▸ Exercise prompt
Return, from the lines below, each one that includes the word "Detailed".

-------------------------

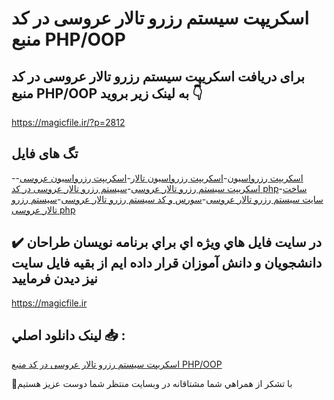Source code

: # اسکریپت سیستم رزرو تالار عروسی در کد منبع PHP/OOP

## برای دریافت اسکریپت سیستم رزرو تالار عروسی در کد منبع PHP/OOP به لینک زیر بروید 👇

https://magicfile.ir/?p=2812

## تگ های فایل

-[اسکریپت رزرواسیون](https://magicfile.ir/product/%d8%a7%d8%b3%da%a9%d8%b1%db%8c%d9%be%d8%aa-%d8%b3%db%8c%d8%b3%d8%aa%d9%85-%d8%b1%d8%b2%d8%b1%d9%88-%d8%aa%d8%a7%d9%84%d8%a7%d8%b1-%d8%b9%d8%b1%d9%88%d8%b3%db%8c-%d8%af%d8%b1-%da%a9%d8%af-%d9%85%d9%86%d8%a8%d8%b9-php-oop/)-[اسکریپت رزرواسیون تالار](https://magicfile.ir/product/%d8%a7%d8%b3%da%a9%d8%b1%db%8c%d9%be%d8%aa-%d8%b3%db%8c%d8%b3%d8%aa%d9%85-%d8%b1%d8%b2%d8%b1%d9%88-%d8%aa%d8%a7%d9%84%d8%a7%d8%b1-%d8%b9%d8%b1%d9%88%d8%b3%db%8c-%d8%af%d8%b1-%da%a9%d8%af-%d9%85%d9%86%d8%a8%d8%b9-php-oop/)-[اسکریپت رزرواسیون عروسی](https://magicfile.ir/product/%d8%a7%d8%b3%da%a9%d8%b1%db%8c%d9%be%d8%aa-%d8%b3%db%8c%d8%b3%d8%aa%d9%85-%d8%b1%d8%b2%d8%b1%d9%88-%d8%aa%d8%a7%d9%84%d8%a7%d8%b1-%d8%b9%d8%b1%d9%88%d8%b3%db%8c-%d8%af%d8%b1-%da%a9%d8%af-%d9%85%d9%86%d8%a8%d8%b9-php-oop/)-[اسکریپت سیستم رزرو تالار عروسی](https://magicfile.ir/product/%d8%a7%d8%b3%da%a9%d8%b1%db%8c%d9%be%d8%aa-%d8%b3%db%8c%d8%b3%d8%aa%d9%85-%d8%b1%d8%b2%d8%b1%d9%88-%d8%aa%d8%a7%d9%84%d8%a7%d8%b1-%d8%b9%d8%b1%d9%88%d8%b3%db%8c-%d8%af%d8%b1-%da%a9%d8%af-%d9%85%d9%86%d8%a8%d8%b9-php-oop/)-[سیستم رزرو تالار عروسی در کد php](https://magicfile.ir/product/%d8%a7%d8%b3%da%a9%d8%b1%db%8c%d9%be%d8%aa-%d8%b3%db%8c%d8%b3%d8%aa%d9%85-%d8%b1%d8%b2%d8%b1%d9%88-%d8%aa%d8%a7%d9%84%d8%a7%d8%b1-%d8%b9%d8%b1%d9%88%d8%b3%db%8c-%d8%af%d8%b1-%da%a9%d8%af-%d9%85%d9%86%d8%a8%d8%b9-php-oop/)-[ساخت سایت سیستم رزرو تالار عروسی](https://magicfile.ir/product/%d8%a7%d8%b3%da%a9%d8%b1%db%8c%d9%be%d8%aa-%d8%b3%db%8c%d8%b3%d8%aa%d9%85-%d8%b1%d8%b2%d8%b1%d9%88-%d8%aa%d8%a7%d9%84%d8%a7%d8%b1-%d8%b9%d8%b1%d9%88%d8%b3%db%8c-%d8%af%d8%b1-%da%a9%d8%af-%d9%85%d9%86%d8%a8%d8%b9-php-oop/)-[سورس و کد سیستم رزرو تالار عروسی](https://magicfile.ir/product/%d8%a7%d8%b3%da%a9%d8%b1%db%8c%d9%be%d8%aa-%d8%b3%db%8c%d8%b3%d8%aa%d9%85-%d8%b1%d8%b2%d8%b1%d9%88-%d8%aa%d8%a7%d9%84%d8%a7%d8%b1-%d8%b9%d8%b1%d9%88%d8%b3%db%8c-%d8%af%d8%b1-%da%a9%d8%af-%d9%85%d9%86%d8%a8%d8%b9-php-oop/)-[سیستم رزرو تالار عروسی php](https://magicfile.ir/product/%d8%a7%d8%b3%da%a9%d8%b1%db%8c%d9%be%d8%aa-%d8%b3%db%8c%d8%b3%d8%aa%d9%85-%d8%b1%d8%b2%d8%b1%d9%88-%d8%aa%d8%a7%d9%84%d8%a7%d8%b1-%d8%b9%d8%b1%d9%88%d8%b3%db%8c-%d8%af%d8%b1-%da%a9%d8%af-%d9%85%d9%86%d8%a8%d8%b9-php-oop/)

## ✔️ در سايت فايل هاي ويژه اي براي برنامه نويسان طراحان دانشجويان و دانش آموزان قرار داده ايم از بقيه فايل سايت نيز ديدن فرماييد

https://magicfile.ir


## لينک دانلود اصلي 📥 :

[اسکریپت سیستم رزرو تالار عروسی در کد منبع PHP/OOP](https://magicfile.ir/product/%d8%a7%d8%b3%da%a9%d8%b1%db%8c%d9%be%d8%aa-%d8%b3%db%8c%d8%b3%d8%aa%d9%85-%d8%b1%d8%b2%d8%b1%d9%88-%d8%aa%d8%a7%d9%84%d8%a7%d8%b1-%d8%b9%d8%b1%d9%88%d8%b3%db%8c-%d8%af%d8%b1-%da%a9%d8%af-%d9%85%d9%86%d8%a8%d8%b9-php-oop/) 


🙏با تشکر از همراهي شما مشتاقانه در وبسایت منتظر شما دوست عزیز هستیم

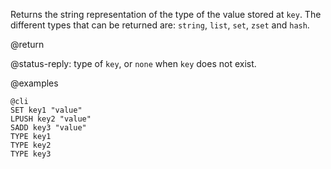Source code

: Returns the string representation of the type of the value stored at `key`.
The different types that can be returned are: `string`, `list`, `set`, `zset`
and `hash`.

@return

@status-reply: type of `key`, or `none` when `key` does not exist.

@examples

    @cli
    SET key1 "value"
    LPUSH key2 "value"
    SADD key3 "value"
    TYPE key1
    TYPE key2
    TYPE key3
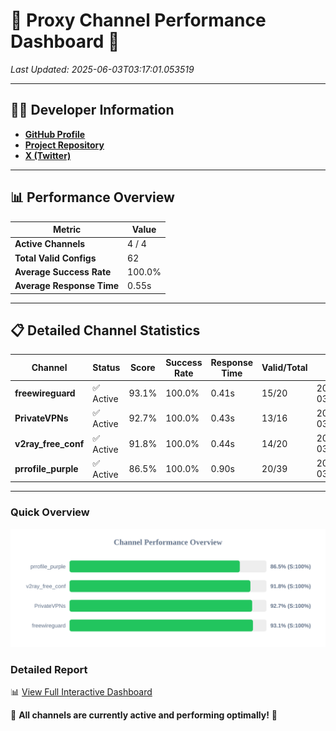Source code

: # 🌟 Proxy Channel Performance Dashboard 🌟

_Last Updated: 2025-06-03T03:17:01.053519_

---

## 👩‍💻 Developer Information

- **[GitHub Profile](https://github.com/4n0nymou3)**  
- **[Project Repository](https://github.com/4n0nymou3/multi-proxy-config-fetcher)**  
- **[X (Twitter)](https://x.com/4n0nymou3)**  

---

## 📊 Performance Overview

| Metric                | Value       |
|-----------------------|-------------|
| **Active Channels**   | 4 / 4       |
| **Total Valid Configs** | 62          |
| **Average Success Rate** | 100.0%      |
| **Average Response Time** | 0.55s       |

---

## 📋 Detailed Channel Statistics

| Channel          | Status     | Score  | Success Rate | Response Time | Valid/Total | Last Success               |
|------------------|------------|--------|--------------|---------------|-------------|----------------------------|
| **freewireguard**  | ✅ Active  | 93.1%  | 100.0% | 0.41s         | 15/20       | 2025-06-03T03:17:01.051709 |
| **PrivateVPNs**  | ✅ Active  | 92.7%  | 100.0% | 0.43s         | 13/16       | 2025-06-03T03:17:00.616987 |
| **v2ray_free_conf**  | ✅ Active  | 91.8%  | 100.0% | 0.44s         | 14/20       | 2025-06-03T03:17:00.151435 |
| **prrofile_purple**  | ✅ Active  | 86.5%  | 100.0% | 0.90s         | 20/39       | 2025-06-03T03:16:59.670828 |

---

### Quick Overview
<div align="center">
  <a href="https://raw.githubusercontent.com/nullluser/NullRepo/refs/heads/main/assets/channel_stats_chart.svg">
    <img src="https://raw.githubusercontent.com/nullluser/NullRepo/refs/heads/main/assets/channel_stats_chart.svg" alt="Source Performance Statistics" width="800">
  </a>
</div>

### Detailed Report
📊 [View Full Interactive Dashboard](https://htmlpreview.github.io/?https://github.com/nullluser/NullRepo/blob/main/assets/performance_report.html)

🎉 **All channels are currently active and performing optimally!** 🎉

-------------------------

▸ Solution for this problem
## 📋 Detailed Channel Statistics
### Detailed Report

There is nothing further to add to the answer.